In particular, it produces the following output for the new problem:

---------Solution set----------
FiniteSet((0, ImageSet(Lambda(_n, 2*_n*pi + 3*pi/2), Integers), 0))
--------`Expr` values----------
[0, -5*pi/2, 0]
[0, -pi/2, 0]
[0, 3*pi/2, 0]
--------`float` values---------
[0, -7.85398163397448, 0]
[0, -1.57079632679490, 0]
[0, 4.71238898038469, 0]

It was a lot of effort and probably not worth it but oh well.

0
votes

Thanks to the brilliant suggestion from @kampmani it is possible to achieve the desired result.

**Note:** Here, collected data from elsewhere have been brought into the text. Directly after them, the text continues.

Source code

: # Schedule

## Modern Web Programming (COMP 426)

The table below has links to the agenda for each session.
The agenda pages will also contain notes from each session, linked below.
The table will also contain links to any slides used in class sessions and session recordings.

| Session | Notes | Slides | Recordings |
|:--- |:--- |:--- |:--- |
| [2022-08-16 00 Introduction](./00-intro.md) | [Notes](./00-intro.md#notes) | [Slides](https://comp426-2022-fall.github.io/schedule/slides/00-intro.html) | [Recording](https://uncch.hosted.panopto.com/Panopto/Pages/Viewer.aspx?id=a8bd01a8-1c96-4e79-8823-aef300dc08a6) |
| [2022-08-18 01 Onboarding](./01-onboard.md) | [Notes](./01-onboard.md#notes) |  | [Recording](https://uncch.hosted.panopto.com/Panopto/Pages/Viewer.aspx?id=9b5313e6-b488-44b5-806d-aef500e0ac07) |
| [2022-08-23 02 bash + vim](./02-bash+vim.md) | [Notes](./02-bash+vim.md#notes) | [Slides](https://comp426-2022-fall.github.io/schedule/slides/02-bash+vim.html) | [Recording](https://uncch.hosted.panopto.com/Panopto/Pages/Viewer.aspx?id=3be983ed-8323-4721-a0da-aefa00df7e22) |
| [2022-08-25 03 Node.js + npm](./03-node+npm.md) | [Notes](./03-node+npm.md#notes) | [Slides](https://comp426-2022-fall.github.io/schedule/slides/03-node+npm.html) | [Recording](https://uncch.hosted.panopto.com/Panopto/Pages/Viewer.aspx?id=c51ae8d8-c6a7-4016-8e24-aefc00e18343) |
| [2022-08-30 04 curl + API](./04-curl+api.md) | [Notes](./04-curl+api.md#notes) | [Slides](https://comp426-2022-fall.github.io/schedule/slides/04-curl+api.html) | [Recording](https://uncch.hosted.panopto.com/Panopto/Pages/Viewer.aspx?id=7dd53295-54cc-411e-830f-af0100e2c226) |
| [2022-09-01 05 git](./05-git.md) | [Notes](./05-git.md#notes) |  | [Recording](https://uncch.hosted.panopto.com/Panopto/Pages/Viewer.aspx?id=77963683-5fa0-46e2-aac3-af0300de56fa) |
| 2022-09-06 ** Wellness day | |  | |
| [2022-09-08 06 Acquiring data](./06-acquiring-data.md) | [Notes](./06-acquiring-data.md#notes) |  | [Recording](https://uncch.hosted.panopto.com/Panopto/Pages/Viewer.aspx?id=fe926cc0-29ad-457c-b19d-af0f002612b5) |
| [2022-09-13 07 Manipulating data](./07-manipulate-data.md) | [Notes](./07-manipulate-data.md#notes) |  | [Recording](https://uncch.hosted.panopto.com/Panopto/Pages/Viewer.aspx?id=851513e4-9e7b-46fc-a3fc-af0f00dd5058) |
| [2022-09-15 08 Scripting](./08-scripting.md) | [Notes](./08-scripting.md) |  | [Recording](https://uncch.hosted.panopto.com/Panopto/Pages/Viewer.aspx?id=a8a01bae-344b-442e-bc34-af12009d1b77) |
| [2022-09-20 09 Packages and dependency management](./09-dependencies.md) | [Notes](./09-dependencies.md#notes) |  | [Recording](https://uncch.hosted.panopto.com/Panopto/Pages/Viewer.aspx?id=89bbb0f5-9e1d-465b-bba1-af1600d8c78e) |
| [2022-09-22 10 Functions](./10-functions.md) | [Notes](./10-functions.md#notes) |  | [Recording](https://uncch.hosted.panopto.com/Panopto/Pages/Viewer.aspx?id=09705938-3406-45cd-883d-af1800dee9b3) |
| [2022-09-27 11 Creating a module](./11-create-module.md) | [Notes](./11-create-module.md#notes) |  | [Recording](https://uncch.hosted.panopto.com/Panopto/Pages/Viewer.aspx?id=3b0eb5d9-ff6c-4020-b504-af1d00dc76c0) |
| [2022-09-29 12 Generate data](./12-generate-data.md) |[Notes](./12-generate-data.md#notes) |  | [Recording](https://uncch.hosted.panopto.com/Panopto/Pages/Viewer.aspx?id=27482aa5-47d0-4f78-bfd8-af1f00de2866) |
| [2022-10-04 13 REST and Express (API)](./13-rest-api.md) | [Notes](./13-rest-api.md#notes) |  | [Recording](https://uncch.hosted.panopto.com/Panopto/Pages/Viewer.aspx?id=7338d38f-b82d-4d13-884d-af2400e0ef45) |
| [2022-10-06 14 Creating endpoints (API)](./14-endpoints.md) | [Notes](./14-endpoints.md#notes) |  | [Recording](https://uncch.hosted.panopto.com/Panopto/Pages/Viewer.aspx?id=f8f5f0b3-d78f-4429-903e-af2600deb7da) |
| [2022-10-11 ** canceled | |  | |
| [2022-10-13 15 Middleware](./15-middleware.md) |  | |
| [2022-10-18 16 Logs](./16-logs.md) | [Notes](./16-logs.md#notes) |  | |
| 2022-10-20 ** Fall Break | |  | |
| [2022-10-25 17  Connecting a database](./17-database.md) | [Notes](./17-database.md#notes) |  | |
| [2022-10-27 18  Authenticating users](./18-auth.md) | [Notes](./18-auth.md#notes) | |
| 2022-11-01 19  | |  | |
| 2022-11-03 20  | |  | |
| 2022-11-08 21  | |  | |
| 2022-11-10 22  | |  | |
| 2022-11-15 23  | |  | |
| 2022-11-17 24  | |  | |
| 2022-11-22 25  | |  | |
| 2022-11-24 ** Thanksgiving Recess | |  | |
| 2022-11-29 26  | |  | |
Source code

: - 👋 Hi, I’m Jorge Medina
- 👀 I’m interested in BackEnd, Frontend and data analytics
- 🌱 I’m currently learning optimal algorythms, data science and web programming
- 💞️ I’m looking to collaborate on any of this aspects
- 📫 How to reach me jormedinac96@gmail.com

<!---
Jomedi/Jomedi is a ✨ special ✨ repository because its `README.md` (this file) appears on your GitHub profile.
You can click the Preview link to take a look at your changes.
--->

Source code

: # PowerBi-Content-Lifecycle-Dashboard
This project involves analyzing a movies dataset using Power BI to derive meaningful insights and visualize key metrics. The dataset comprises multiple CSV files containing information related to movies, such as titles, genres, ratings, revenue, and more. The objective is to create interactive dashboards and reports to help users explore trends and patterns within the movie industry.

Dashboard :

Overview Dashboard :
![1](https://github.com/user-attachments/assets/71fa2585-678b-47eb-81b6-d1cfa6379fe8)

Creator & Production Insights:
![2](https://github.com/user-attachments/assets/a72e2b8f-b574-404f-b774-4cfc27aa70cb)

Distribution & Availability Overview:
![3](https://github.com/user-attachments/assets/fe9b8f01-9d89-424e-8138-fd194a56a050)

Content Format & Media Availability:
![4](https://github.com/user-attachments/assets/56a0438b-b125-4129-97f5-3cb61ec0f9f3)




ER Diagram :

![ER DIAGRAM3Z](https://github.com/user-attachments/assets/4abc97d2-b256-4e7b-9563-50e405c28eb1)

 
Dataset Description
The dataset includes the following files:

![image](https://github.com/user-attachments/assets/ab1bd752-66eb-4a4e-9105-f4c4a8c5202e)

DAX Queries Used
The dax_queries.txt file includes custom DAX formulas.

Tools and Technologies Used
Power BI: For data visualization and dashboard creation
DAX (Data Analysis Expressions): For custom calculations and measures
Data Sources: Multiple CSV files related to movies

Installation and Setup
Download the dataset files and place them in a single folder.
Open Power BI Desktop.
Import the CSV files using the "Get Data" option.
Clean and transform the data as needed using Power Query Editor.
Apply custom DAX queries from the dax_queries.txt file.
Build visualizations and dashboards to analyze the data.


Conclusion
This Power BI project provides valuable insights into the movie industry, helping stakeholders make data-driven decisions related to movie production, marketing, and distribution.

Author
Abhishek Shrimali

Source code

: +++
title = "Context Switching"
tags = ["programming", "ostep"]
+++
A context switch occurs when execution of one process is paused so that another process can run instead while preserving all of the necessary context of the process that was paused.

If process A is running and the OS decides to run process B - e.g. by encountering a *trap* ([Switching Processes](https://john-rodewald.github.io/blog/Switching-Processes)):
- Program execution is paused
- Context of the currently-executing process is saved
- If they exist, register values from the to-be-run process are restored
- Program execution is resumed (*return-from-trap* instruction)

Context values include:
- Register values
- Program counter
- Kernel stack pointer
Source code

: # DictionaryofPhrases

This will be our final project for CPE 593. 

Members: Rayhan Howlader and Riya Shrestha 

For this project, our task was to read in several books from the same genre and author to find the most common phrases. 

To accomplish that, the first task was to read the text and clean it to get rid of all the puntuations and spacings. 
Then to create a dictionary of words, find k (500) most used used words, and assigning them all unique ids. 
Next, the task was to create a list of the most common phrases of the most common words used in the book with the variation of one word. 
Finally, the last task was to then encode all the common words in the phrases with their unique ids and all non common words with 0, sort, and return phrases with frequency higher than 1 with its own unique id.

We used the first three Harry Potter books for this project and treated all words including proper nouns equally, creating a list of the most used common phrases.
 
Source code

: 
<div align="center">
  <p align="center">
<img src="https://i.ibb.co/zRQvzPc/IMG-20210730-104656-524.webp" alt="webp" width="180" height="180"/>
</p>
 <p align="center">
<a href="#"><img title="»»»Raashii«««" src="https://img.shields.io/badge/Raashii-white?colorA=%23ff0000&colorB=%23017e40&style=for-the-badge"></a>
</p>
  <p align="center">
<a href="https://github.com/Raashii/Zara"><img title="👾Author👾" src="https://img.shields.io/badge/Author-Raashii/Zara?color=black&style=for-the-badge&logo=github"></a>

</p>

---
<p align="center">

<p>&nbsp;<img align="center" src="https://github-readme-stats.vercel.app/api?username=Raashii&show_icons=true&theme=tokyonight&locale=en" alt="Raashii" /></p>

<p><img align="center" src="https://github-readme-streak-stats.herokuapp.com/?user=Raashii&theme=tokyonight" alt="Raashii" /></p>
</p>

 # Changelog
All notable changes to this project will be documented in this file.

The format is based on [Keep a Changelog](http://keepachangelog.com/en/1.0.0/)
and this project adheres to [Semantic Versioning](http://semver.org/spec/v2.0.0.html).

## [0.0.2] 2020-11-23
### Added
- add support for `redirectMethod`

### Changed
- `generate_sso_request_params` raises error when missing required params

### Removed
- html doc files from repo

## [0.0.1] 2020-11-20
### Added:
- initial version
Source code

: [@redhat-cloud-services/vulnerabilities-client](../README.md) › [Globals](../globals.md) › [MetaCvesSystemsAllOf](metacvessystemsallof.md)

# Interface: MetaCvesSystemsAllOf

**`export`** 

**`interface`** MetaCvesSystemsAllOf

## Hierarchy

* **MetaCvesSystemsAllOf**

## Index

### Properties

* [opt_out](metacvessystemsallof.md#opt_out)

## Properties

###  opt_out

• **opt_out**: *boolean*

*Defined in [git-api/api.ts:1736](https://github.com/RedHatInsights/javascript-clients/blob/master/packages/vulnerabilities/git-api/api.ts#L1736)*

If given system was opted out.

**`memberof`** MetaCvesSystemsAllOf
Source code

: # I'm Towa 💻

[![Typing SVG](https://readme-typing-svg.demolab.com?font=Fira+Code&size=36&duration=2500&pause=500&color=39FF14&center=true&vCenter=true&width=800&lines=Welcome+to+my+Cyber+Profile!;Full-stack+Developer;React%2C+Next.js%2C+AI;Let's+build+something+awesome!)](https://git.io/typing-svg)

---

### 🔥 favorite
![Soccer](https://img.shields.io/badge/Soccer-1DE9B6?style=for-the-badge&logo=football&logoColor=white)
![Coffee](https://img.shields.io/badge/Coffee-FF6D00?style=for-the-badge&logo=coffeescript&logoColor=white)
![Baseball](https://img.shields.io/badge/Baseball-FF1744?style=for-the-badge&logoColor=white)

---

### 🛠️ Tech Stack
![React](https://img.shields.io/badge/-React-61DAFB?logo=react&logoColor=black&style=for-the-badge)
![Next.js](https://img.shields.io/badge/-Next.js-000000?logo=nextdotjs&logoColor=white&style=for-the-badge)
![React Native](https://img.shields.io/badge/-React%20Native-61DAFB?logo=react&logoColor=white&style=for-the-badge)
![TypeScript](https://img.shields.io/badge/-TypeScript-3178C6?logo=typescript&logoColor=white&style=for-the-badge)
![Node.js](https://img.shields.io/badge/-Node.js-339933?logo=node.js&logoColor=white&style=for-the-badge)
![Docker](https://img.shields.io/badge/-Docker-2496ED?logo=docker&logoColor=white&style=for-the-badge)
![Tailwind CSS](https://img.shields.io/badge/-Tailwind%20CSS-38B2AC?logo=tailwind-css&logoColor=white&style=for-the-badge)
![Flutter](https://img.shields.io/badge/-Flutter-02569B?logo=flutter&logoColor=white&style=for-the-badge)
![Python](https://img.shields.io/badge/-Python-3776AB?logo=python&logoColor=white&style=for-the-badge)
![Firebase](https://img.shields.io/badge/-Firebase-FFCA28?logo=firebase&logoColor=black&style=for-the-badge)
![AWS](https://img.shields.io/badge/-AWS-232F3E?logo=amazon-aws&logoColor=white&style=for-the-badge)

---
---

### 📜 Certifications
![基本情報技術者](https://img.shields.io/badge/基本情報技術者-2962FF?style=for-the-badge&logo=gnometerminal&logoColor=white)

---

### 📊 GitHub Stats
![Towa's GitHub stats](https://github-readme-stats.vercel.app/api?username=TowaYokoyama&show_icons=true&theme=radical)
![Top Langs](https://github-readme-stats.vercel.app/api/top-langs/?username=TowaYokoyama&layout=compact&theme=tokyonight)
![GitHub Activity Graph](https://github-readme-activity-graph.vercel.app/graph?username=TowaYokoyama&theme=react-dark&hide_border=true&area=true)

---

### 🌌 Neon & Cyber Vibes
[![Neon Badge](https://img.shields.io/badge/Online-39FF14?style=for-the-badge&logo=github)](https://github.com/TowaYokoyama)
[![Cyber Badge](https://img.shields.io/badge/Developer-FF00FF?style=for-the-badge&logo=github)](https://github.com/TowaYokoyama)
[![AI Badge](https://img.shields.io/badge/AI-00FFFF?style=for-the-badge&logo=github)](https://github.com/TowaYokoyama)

For start, the FiniteSet elements are not indexed and cannot be used, so the FiniteSet has to be converted into a list:

solx_array = []
#
#
#
solx = solveset(cos(x) - sin(x), x, domain=Interval(-2*pi, 2*pi))
solx_array=list(solx)

The next step is to find the y coordinate of the intersection point given its x coordinate. The final code should look somewhat similar to this:

from sympy import Interval, symbols, solveset, sin, cos, pi

sol_array = []
x = symbols('x')

solx = solveset(cos(x) - sin(x), x, domain=Interval(-2*pi, 2*pi))
solx_array=list(solx)

for i in range(len(solx_array)):
    soly = cos(solx_array[i])
    sol_array.append(str(solx_array[i] + soly))

for i in range(len(sol_array)):
    print(sol_array[i])

Still don't know how to convert the results into numerical form though, any idea is very appreciated.